| Exercise prompt |
Scan the listing below for the word "import", then copy each line that has it.

| Excerpted records |
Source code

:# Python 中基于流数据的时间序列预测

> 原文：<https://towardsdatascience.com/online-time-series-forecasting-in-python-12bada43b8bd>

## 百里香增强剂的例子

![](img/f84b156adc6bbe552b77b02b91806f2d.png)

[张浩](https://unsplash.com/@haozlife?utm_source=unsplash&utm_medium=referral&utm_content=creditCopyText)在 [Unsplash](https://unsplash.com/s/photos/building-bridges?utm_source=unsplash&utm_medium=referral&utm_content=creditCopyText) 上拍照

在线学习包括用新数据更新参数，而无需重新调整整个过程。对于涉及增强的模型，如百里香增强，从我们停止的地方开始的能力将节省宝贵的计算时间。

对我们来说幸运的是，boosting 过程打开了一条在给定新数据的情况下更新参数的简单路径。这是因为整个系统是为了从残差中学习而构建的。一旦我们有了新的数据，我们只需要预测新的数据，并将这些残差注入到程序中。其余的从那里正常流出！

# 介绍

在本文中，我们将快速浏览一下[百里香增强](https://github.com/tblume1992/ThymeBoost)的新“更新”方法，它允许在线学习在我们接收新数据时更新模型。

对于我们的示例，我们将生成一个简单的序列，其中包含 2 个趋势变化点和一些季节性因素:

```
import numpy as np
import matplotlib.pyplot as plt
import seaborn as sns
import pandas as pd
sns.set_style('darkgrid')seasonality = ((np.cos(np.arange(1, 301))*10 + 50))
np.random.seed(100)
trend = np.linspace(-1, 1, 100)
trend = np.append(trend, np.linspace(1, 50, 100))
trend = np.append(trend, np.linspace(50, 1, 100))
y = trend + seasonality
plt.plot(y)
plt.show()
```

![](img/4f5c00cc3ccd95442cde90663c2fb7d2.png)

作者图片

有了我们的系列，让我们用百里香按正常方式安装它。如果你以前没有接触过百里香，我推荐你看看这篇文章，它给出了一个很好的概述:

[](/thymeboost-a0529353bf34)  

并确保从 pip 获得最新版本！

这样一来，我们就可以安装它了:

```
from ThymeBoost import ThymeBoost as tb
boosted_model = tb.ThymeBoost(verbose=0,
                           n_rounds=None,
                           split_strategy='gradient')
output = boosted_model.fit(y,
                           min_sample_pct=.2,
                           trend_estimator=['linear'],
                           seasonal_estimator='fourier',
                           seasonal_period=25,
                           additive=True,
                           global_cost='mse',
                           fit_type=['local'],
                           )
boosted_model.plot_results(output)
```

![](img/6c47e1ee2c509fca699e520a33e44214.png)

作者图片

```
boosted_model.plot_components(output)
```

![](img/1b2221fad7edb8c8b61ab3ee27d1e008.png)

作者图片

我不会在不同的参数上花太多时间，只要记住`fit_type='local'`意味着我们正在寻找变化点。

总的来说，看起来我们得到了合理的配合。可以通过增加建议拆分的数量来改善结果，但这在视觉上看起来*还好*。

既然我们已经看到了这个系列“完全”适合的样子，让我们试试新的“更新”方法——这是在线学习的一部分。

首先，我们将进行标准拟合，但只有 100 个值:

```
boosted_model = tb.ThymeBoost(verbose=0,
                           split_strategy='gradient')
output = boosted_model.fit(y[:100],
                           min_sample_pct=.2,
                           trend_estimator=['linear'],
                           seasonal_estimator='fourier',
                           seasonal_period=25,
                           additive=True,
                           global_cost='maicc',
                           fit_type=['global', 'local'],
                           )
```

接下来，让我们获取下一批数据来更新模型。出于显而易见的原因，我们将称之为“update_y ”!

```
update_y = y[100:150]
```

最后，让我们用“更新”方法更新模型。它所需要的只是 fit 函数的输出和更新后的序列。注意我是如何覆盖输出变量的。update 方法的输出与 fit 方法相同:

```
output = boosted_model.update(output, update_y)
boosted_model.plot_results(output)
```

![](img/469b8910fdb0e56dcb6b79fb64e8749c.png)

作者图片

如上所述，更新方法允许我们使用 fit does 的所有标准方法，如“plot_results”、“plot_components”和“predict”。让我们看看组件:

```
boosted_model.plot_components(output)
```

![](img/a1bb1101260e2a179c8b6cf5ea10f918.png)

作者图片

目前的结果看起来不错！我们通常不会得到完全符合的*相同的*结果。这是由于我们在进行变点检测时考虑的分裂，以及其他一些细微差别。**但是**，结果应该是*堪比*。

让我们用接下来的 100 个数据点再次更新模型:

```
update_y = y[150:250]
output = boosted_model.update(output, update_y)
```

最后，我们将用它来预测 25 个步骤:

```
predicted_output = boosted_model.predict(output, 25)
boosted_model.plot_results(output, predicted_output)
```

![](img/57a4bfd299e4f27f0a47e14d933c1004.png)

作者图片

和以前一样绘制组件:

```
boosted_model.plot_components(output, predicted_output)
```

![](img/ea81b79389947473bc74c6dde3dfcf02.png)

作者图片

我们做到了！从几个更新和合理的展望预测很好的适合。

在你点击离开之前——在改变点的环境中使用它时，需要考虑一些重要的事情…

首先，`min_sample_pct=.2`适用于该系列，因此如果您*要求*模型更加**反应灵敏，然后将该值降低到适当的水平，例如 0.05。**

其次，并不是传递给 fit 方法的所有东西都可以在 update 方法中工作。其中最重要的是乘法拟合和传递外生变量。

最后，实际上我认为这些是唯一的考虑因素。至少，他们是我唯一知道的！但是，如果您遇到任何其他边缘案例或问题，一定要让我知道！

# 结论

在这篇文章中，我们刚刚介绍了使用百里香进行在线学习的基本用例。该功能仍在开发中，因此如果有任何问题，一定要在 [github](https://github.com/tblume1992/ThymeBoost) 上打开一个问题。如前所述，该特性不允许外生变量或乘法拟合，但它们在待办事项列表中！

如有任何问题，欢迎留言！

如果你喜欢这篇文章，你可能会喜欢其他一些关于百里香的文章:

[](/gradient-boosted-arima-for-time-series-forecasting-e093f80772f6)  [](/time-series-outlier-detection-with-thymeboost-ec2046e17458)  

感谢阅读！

| Answer below |
import numpy as np
import matplotlib.pyplot as plt
import seaborn as sns
import pandas as pd
from ThymeBoost import ThymeBoost as tb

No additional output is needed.